Reproduce every record exactly as it appears, but not the pictures.

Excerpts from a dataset
● ● ● ●
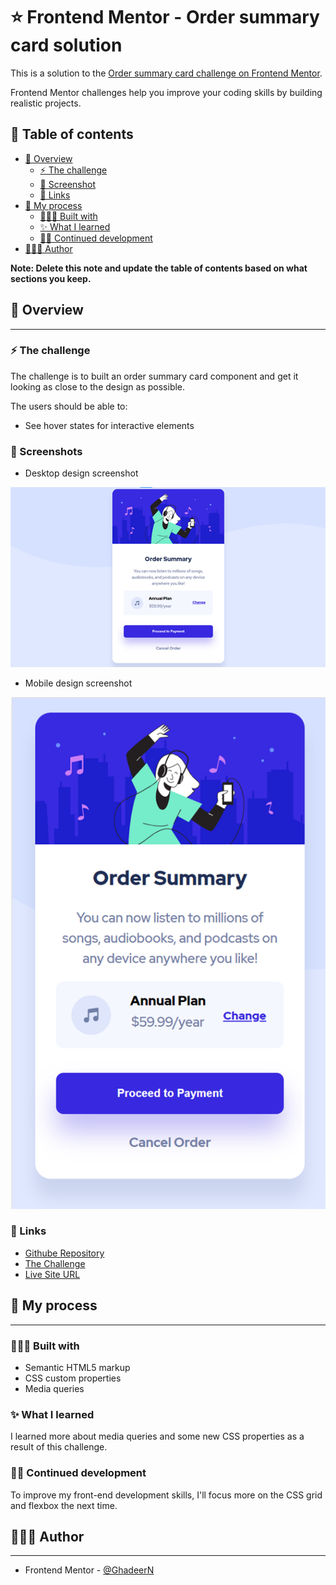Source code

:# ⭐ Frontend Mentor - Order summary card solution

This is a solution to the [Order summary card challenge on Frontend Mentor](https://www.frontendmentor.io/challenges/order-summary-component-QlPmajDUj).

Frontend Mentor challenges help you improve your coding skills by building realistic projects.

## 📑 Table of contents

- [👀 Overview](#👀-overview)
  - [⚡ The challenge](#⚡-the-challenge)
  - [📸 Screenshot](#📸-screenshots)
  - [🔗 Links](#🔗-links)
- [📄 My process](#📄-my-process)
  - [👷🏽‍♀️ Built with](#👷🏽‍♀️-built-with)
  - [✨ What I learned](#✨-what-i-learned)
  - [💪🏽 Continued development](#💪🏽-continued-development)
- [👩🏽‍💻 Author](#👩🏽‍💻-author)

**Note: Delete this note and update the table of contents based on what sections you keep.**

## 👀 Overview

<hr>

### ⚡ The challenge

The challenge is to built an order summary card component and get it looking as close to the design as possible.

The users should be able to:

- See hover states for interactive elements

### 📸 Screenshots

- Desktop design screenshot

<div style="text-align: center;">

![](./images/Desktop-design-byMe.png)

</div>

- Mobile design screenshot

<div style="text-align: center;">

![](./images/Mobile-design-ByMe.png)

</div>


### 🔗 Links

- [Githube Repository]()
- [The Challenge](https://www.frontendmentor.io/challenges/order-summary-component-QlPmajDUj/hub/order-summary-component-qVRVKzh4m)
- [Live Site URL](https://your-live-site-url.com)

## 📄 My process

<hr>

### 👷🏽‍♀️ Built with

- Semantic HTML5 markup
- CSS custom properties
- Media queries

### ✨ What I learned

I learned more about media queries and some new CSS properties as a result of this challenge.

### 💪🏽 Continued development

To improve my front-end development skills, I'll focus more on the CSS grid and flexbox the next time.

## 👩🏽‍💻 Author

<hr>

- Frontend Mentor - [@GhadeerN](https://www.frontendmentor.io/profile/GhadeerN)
● ● ● ●
### [Response to this task]
Source code

:# ⭐ Frontend Mentor - Order summary card solution

This is a solution to the [Order summary card challenge on Frontend Mentor](https://www.frontendmentor.io/challenges/order-summary-component-QlPmajDUj).

Frontend Mentor challenges help you improve your coding skills by building realistic projects.

## 📑 Table of contents

- [👀 Overview](#👀-overview)
  - [⚡ The challenge](#⚡-the-challenge)
  - [📸 Screenshot](#📸-screenshots)
  - [🔗 Links](#🔗-links)
- [📄 My process](#📄-my-process)
  - [👷🏽‍♀️ Built with](#👷🏽‍♀️-built-with)
  - [✨ What I learned](#✨-what-i-learned)
  - [💪🏽 Continued development](#💪🏽-continued-development)
- [👩🏽‍💻 Author](#👩🏽‍💻-author)

**Note: Delete this note and update the table of contents based on what sections you keep.**

## 👀 Overview

<hr>

### ⚡ The challenge

The challenge is to built an order summary card component and get it looking as close to the design as possible.

The users should be able to:

- See hover states for interactive elements

### 📸 Screenshots

- Desktop design screenshot

<div style="text-align: center;">

![](./images/Desktop-design-byMe.png)

</div>

- Mobile design screenshot

<div style="text-align: center;">

![](./images/Mobile-design-ByMe.png)

</div>


### 🔗 Links

- [Githube Repository]()
- [The Challenge](https://www.frontendmentor.io/challenges/order-summary-component-QlPmajDUj/hub/order-summary-component-qVRVKzh4m)
- [Live Site URL](https://your-live-site-url.com)

## 📄 My process

<hr>

### 👷🏽‍♀️ Built with

- Semantic HTML5 markup
- CSS custom properties
- Media queries

### ✨ What I learned

I learned more about media queries and some new CSS properties as a result of this challenge.

### 💪🏽 Continued development

To improve my front-end development skills, I'll focus more on the CSS grid and flexbox the next time.

## 👩🏽‍💻 Author

<hr>

- Frontend Mentor - [@GhadeerN](https://www.frontendmentor.io/profile/GhadeerN)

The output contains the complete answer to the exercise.